Below is a block of entries; repeat exactly the lines starting at the line that contains "The Dsofile.dll sample file is an" and ending at the line that contains "- Microsoft Project projects", both included.
-- PROVIDED RECORDS follows --
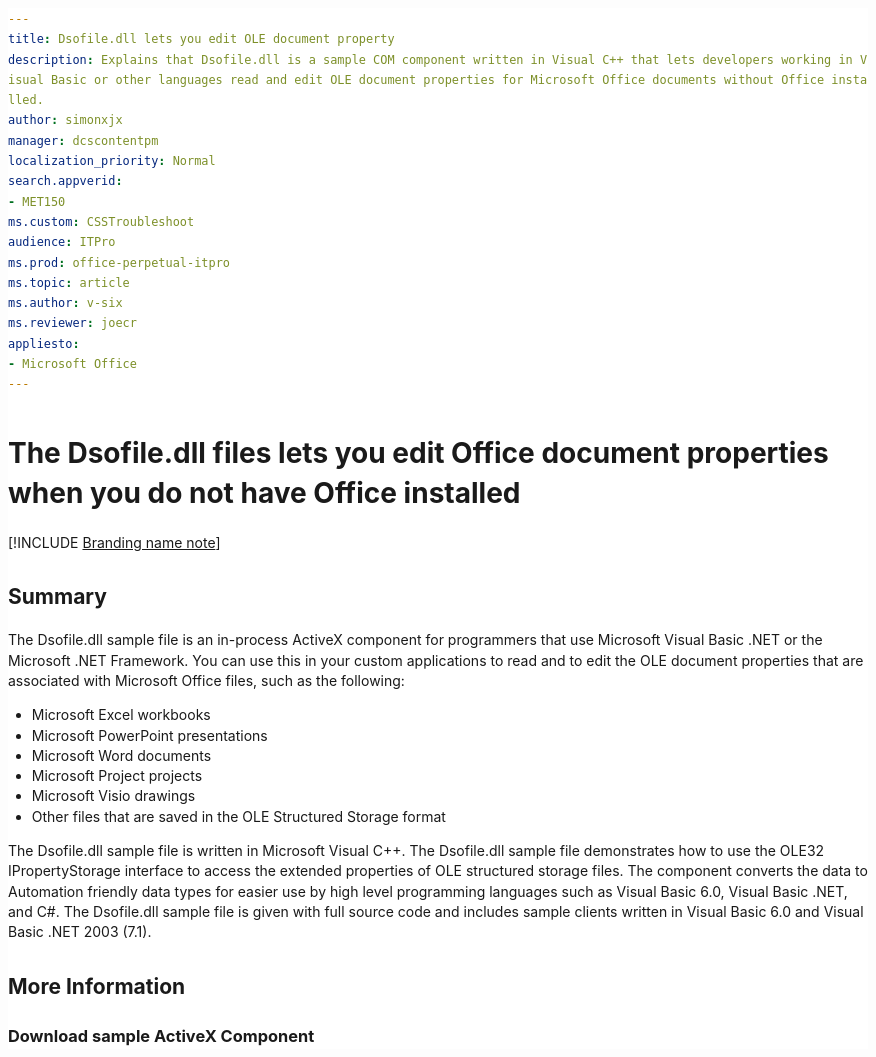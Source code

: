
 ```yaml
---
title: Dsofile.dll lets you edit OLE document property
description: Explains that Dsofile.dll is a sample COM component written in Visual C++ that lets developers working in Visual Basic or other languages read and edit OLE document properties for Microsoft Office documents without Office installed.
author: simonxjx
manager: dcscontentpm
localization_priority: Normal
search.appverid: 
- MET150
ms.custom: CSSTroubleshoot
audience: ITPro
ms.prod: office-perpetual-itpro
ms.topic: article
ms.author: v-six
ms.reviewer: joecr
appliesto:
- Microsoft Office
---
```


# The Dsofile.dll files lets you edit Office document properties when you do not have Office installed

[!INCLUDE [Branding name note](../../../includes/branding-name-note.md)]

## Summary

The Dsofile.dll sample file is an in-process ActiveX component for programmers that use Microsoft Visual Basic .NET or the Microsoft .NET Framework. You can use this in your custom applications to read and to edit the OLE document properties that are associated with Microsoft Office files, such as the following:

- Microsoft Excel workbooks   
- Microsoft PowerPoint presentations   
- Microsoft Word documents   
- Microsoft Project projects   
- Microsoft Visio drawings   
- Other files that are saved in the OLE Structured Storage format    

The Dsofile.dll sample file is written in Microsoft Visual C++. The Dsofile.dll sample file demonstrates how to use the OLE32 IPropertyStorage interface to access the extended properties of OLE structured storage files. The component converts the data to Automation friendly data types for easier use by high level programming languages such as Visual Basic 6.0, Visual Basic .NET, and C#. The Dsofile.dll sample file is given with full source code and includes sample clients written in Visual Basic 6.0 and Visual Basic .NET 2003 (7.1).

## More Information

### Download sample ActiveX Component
-- PROVIDED RECORDS concluded --
# RESPONSE AREA
The Dsofile.dll sample file is an in-process ActiveX component for programmers that use Microsoft Visual Basic .NET or the Microsoft .NET Framework. You can use this in your custom applications to read and to edit the OLE document properties that are associated with Microsoft Office files, such as the following:

- Microsoft Excel workbooks   
- Microsoft PowerPoint presentations   
- Microsoft Word documents   
- Microsoft Project projects   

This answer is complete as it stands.